Ajjjj… pomachasz mi na pożegnanie i to z uśmiechem na twarzy! Ale po treningu!

Kobieca torebka waży bardzo często dużo więcej niż 3 kg, a potrafimy ją nosić ze sobą pół dnia! Zakupy, zgrzewki wody, torby na ramię nieraz osiągają wagę ponad 8-9 kg!

Więc drogie Panie, nadal boicie się hantli czy sztangi?

Niestety opinia o siłowni, wyrobiona przez lata dzięki „szerokim typom” spod bloku, jest bardzo niekorzystna w oczach kobiet. W pełni to rozumiem, bo sama jeszcze kilka lat temu ją powielałam. Ale czas najwyższy, aby odczarować sztangę!

Z przodu deska, z tyłu deska… a teraz kobiece kształty!

„Z przodu deska, z tyłu deska”, znacie to powiedzenie?

Ja znam i to aż za dobrze, z okresu kiedy ważyłam kilkanaście kilogramów mniej, moja tkanka tłuszczowa była na poziomie około 15 procent i nosiłam rozmiar XS/S (tak bardzo pożądany i wychwalany przez nowoczesny kobiecy świat).

Poza powyższymi „zaletami” bycia drobniutką kobietą, zmagałam się z totalnym brakiem sił i energii do życia, problemami zdrowotnymi, ciągnącymi się po dziś dzień oraz totalnym brakiem pewności siebie. Bo jak tu ją mieć, gdy na każdym kroku pytano mnie, co się stało z moim pośladkami, biustem?

Najzwyczajniej w świecie… zniknęły wraz z całą tkanką tłuszczową.

Dopiero kilka lat później dotarło do mnie jak fatalnie i źle to wyglądało. Moja późniejsza przygoda ze sztangą to również stopniowe oswajanie się z ciężarem. Badanie terenu, czy jak wezmę cięższe hantle to nie urośnie mi zaraz wielkie ramię i wielkie udo. Otóż zaskoczę Cię! Nic nie rosło! I to przez baaaardzo długi czas! Zadziało się za to coś o wiele lepszego!

Ciało zaczęło nabierać kształtów. Takich smukłych, zgrabnych, ale jednak kształtów! Skóra stała się jędrna, biust mimo, że wtedy jeszcze mieszczący się w miseczkę A, wydawał się uniesiony i delikatnie większy.
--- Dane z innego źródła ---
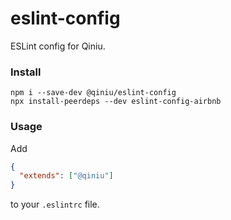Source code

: # eslint-config

ESLint config for Qiniu.

### Install

```shell
npm i --save-dev @qiniu/eslint-config
npx install-peerdeps --dev eslint-config-airbnb
```

### Usage

Add

```json
{
  "extends": ["@qiniu"]
}
```

to your `.eslintrc` file.

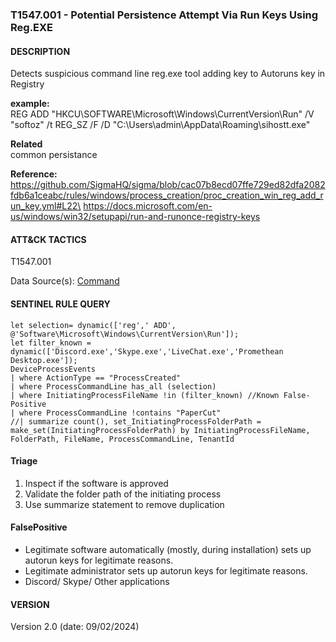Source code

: ### T1547.001 - Potential Persistence Attempt Via Run Keys Using Reg.EXE

#### DESCRIPTION

Detects suspicious command line reg.exe tool adding key to Autoruns key in Registry

**example:**\
REG  ADD "HKCU\\SOFTWARE\\Microsoft\\Windows\\CurrentVersion\\Run" /V "softoz" /t REG_SZ /F /D "C:\\Users\\admin\\AppData\\Roaming\\sihostt.exe"

**Related** \
common persistance

**Reference:**\
https://github.com/SigmaHQ/sigma/blob/cac07b8ecd07ffe729ed82dfa2082fdb6a1ceabc/rules/windows/process_creation/proc_creation_win_reg_add_run_key.yml#L22\
https://docs.microsoft.com/en-us/windows/win32/setupapi/run-and-runonce-registry-keys

#### ATT&CK TACTICS <br />

T1547.001

Data Source(s): [Command](https://attack.mitre.org/datasources/DS0017/)

#### SENTINEL RULE QUERY  <br />

```
let selection= dynamic(['reg',' ADD', @'Software\Microsoft\Windows\CurrentVersion\Run']);
let filter_known = dynamic(['Discord.exe','Skype.exe','LiveChat.exe','Promethean Desktop.exe']);
DeviceProcessEvents
| where ActionType == "ProcessCreated"
| where ProcessCommandLine has_all (selection)
| where InitiatingProcessFileName !in (filter_known) //Known False-Positive
| where ProcessCommandLine !contains "PaperCut"
//| summarize count(), set_InitiatingProcessFolderPath = make_set(InitiatingProcessFolderPath) by InitiatingProcessFileName, FolderPath, FileName, ProcessCommandLine, TenantId
```

#### Triage <br />

1. Inspect if the software is approved
1. Validate the folder path of the initiating process
1. Use summarize statement to remove duplication

#### FalsePositive  <br />

- Legitimate software automatically (mostly, during installation) sets up autorun keys for legitimate reasons.
- Legitimate administrator sets up autorun keys for legitimate reasons.
- Discord/ Skype/ Other applications

#### VERSION  <br />

Version 2.0 (date: 09/02/2024)
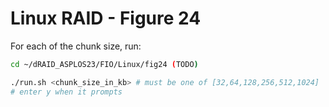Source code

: # Linux RAID - Figure 24

For each of the chunk size, run:
```Bash
cd ~/dRAID_ASPLOS23/FIO/Linux/fig24 (TODO)

./run.sh <chunk_size_in_kb> # must be one of [32,64,128,256,512,1024]
# enter y when it prompts

```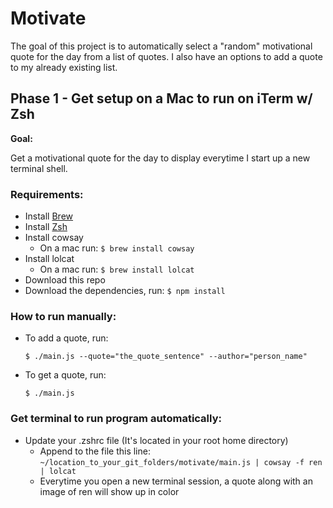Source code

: # Motivate
The goal of this project is to automatically select a "random" motivational quote for the day from a list of quotes. I also have an options to add a quote to my already existing list.

## Phase 1 - Get setup on a Mac to run on iTerm w/ Zsh
**Goal:**

Get a motivational quote for the day to display everytime I start up a new terminal shell.

### Requirements:
* Install [Brew](https://brew.sh/)
* Install [Zsh](https://github.com/ohmyzsh/ohmyzsh)
* Install cowsay
    * On a mac run: ```$ brew install cowsay```
* Install lolcat
    * On a mac run: ```$ brew install lolcat```
* Download this repo
* Download the dependencies, run: ```$ npm install```

### How to run manually:
* To add a quote, run:

    ```$ ./main.js --quote="the_quote_sentence" --author="person_name"```

* To get a quote, run:

    ```$ ./main.js```

### Get terminal to run program automatically:
* Update your .zshrc file (It's located in your root home directory)
    * Append to the file this line: ```~/location_to_your_git_folders/motivate/main.js | cowsay -f ren | lolcat```
    * Everytime you open a new terminal session, a quote along with an image of ren will show up in color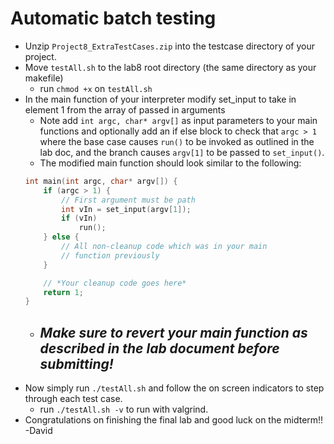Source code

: # Automatic batch testing

* Unzip `Project8_ExtraTestCases.zip` into the testcase directory of your project.
* Move `testAll.sh` to the lab8 root directory (the same directory as your makefile)
	* run `chmod +x` on `testAll.sh`
* In the main function of your interpreter modify set_input to take in element 1 from the array of passed in arguments
	* Note add `int argc, char* argv[]` as input parameters to your main functions and optionally add an if else block to check that `argc > 1` where the base case causes `run()` to be invoked as outlined in the lab doc, and the branch causes `argv[1]` to be passed to `set_input()`.
	* The modified main function should look similar to the following:
	```c
	int main(int argc, char* argv[]) {
		if (argc > 1) {
			// First argument must be path
			int vIn = set_input(argv[1]);
			if (vIn)
				run();
		} else {
			// All non-cleanup code which was in your main 
			// function previously
		}

		// *Your cleanup code goes here*
		return 1;
	}
	```
	* ## *Make sure to revert your main function as described in the lab document before submitting!*
* Now simply run `./testAll.sh` and follow the on screen indicators to step through each test case.
	* run `./testAll.sh -v` to run with valgrind.
* Congratulations on finishing the final lab and good luck on the midterm!! -David
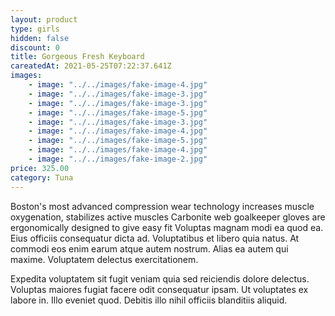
 ```yaml
---
layout: product
type: girls
hidden: false
discount: 0
title: Gorgeous Fresh Keyboard
careatedAt: 2021-05-25T07:22:37.641Z
images:
    - image: "../../images/fake-image-4.jpg"
    - image: "../../images/fake-image-3.jpg"
    - image: "../../images/fake-image-3.jpg"
    - image: "../../images/fake-image-5.jpg"
    - image: "../../images/fake-image-3.jpg"
    - image: "../../images/fake-image-4.jpg"
    - image: "../../images/fake-image-5.jpg"
    - image: "../../images/fake-image-4.jpg"
    - image: "../../images/fake-image-2.jpg"
price: 325.00
category: Tuna
---
```

Boston's most advanced compression wear technology increases muscle oxygenation, stabilizes active muscles
Carbonite web goalkeeper gloves are ergonomically designed to give easy fit
Voluptas magnam modi ea quod ea. Eius officiis consequatur dicta ad. Voluptatibus et libero quia natus. At commodi eos enim earum atque autem nostrum. Alias ea autem qui maxime. Voluptatem delectus exercitationem.
 Expedita voluptatem sit fugit veniam quia sed reiciendis dolore delectus. Voluptas maiores fugiat facere odit consequatur ipsam. Ut voluptates ex labore in. Illo eveniet quod. Debitis illo nihil officiis blanditiis aliquid.
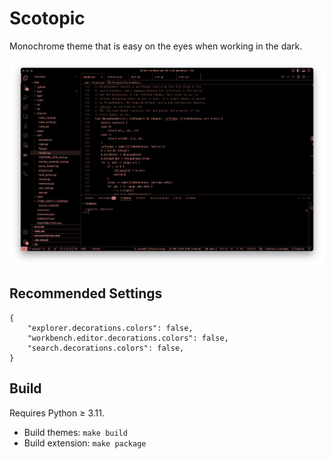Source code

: # Scotopic

Monochrome theme that is easy on the eyes when working in the dark.

![screenshot of Go code](assets/screenshot.png)

## Recommended Settings

```
{
    "explorer.decorations.colors": false,
    "workbench.editor.decorations.colors": false,
    "search.decorations.colors": false,
}
```

## Build

Requires Python ≥ 3.11.
- Build themes: `make build`
- Build extension: `make package`
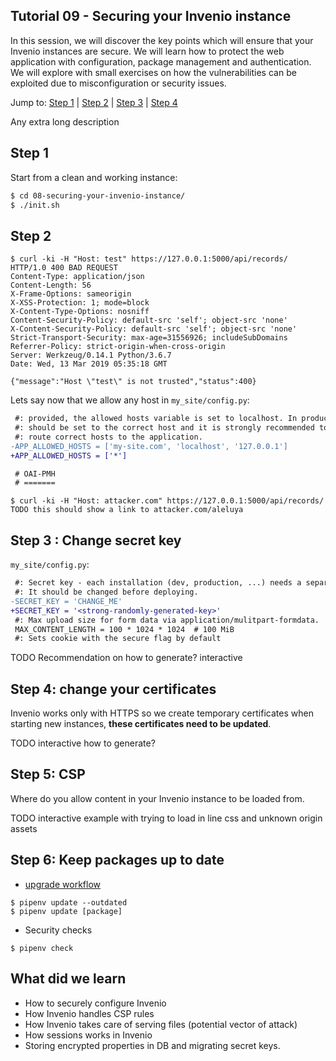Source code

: ## Tutorial 09 - Securing your Invenio instance

In this session, we will discover the key points which will ensure that your Invenio instances are secure. We will learn how to protect the web application with configuration, package management and authentication. We will explore with small exercises on how the vulnerabilities can be exploited due to misconfiguration or security issues.

Jump to: [Step 1](#step-1) | [Step 2](#step-2) | [Step 3](#step-3) | [Step 4](#step-4)

Any extra long description

## Step 1

Start from a clean and working instance:

```bash
$ cd 08-securing-your-invenio-instance/
$ ./init.sh
```

## Step 2

```console
$ curl -ki -H "Host: test" https://127.0.0.1:5000/api/records/
HTTP/1.0 400 BAD REQUEST
Content-Type: application/json
Content-Length: 56
X-Frame-Options: sameorigin
X-XSS-Protection: 1; mode=block
X-Content-Type-Options: nosniff
Content-Security-Policy: default-src 'self'; object-src 'none'
X-Content-Security-Policy: default-src 'self'; object-src 'none'
Strict-Transport-Security: max-age=31556926; includeSubDomains
Referrer-Policy: strict-origin-when-cross-origin
Server: Werkzeug/0.14.1 Python/3.6.7
Date: Wed, 13 Mar 2019 05:35:18 GMT

{"message":"Host \"test\" is not trusted","status":400}
```

Lets say now that we allow any host in `my_site/config.py`:
```diff
 #: provided, the allowed hosts variable is set to localhost. In production it
 #: should be set to the correct host and it is strongly recommended to only
 #: route correct hosts to the application.
-APP_ALLOWED_HOSTS = ['my-site.com', 'localhost', '127.0.0.1']
+APP_ALLOWED_HOSTS = ['*']

 # OAI-PMH
 # =======
```

```console
$ curl -ki -H "Host: attacker.com" https://127.0.0.1:5000/api/records/
TODO this should show a link to attacker.com/aleluya
```

## Step 3 : Change secret key

`my_site/config.py`:

```diff
 #: Secret key - each installation (dev, production, ...) needs a separate key.
 #: It should be changed before deploying.
-SECRET_KEY = 'CHANGE_ME'
+SECRET_KEY = '<strong-randomly-generated-key>'
 #: Max upload size for form data via application/mulitpart-formdata.
 MAX_CONTENT_LENGTH = 100 * 1024 * 1024  # 100 MiB
 #: Sets cookie with the secure flag by default
```
TODO Recommendation on how to generate? interactive


## Step 4: change your certificates

Invenio works only with HTTPS so we create temporary certificates when starting new instances, **these certificates need to be updated**.

TODO interactive how to generate?

## Step 5: CSP

Where do you allow content in your Invenio instance to be loaded from.

TODO interactive example with trying to load in line css and unknown origin assets


## Step 6: Keep packages up to date

- [upgrade workflow](https://pipenv.readthedocs.io/en/latest/basics/#example-pipenv-upgrade-workflow)
```console
$ pipenv update --outdated
$ pipenv update [package]
```
- Security checks

```console
$ pipenv check
```

## What did we learn

* How to securely configure Invenio
* How Invenio handles CSP rules
* How Invenio takes care of serving files (potential vector of attack)
* How sessions works in Invenio
* Storing encrypted properties in DB and migrating secret keys.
Mięśnie potrzebują oporu zewnętrznego, aby nabrać wyrazistości i aby podkreślić to, co u nas kobiet piękne i warte podkreślenia (generalnie mówiąc – wszystko!).

Przestało boleć!

Trening siłowy to piękne kształty, już wiemy. Ale w tym wszystkim są one efektem ubocznym kilku innych ważnych zalet, na które radzę zwrócić szczególną uwagę.

Trafiły do mnie 2 koleżanki, na początku na zajęcia fitness, później na treningi personalne. Dosyć sporo biegały, amatorsko, ale udało im się przebiec półmaraton w dość dobrym tempie. Niestety, zaczęły dokuczać im bóle kolan, bóle w plecach, w łydkach, dlatego zdecydowały się na współpracę i konsultacje ze mną.

Po około 2-3 miesiącach regularnych spotkań, dziewczyny znowu zaczęły biegać z przyjemnością, bo w cudowny sposób nie czuły już dyskomfortu czy bólu.

Nie chodzi tu o mój sukces, ale o pokazanie Wam, że treningi siłowy to także prewencja przed urazami. To także wyciąganie z już nabytych kontuzji i zabezpieczenie przed kolejnymi!

Wzmocnione mięśnie stawy, więzadła to gwarancja braku wizyt u ortopedy czy fizjoterapeuty, kiedy chociażby poszalejemy zbyt intensywnie na nartach. To bezpieczne wędrówki w górach, a w szczególności strome zejścia, które są potężnym wyzwaniem dla naszych kolan. To długie zabawy z dziećmi, prawidłowe i bezbolesne noszenie ich na rękach. To silne ramiona i barki, które pozwolą Ci wnieść zgrzewkę wody i 5 worków z zakupami na 4 piętro, nie walcząc przy tym o życie.

To jest Twój czas!

Nie ma ograniczeń wiekowych. W każdym momencie możesz zacząć i to jest piękne! Niezależnie od tego czy kiedykolwiek robiłaś pośladki z Mel B, skakałaś na skakance czy robiłaś wagary na lekcjach wychowania fizycznego. Nauczysz się wszystkiego od podstaw i szybko zrobisz postępy! A to one nakręcają i powodują, że chcesz więcej.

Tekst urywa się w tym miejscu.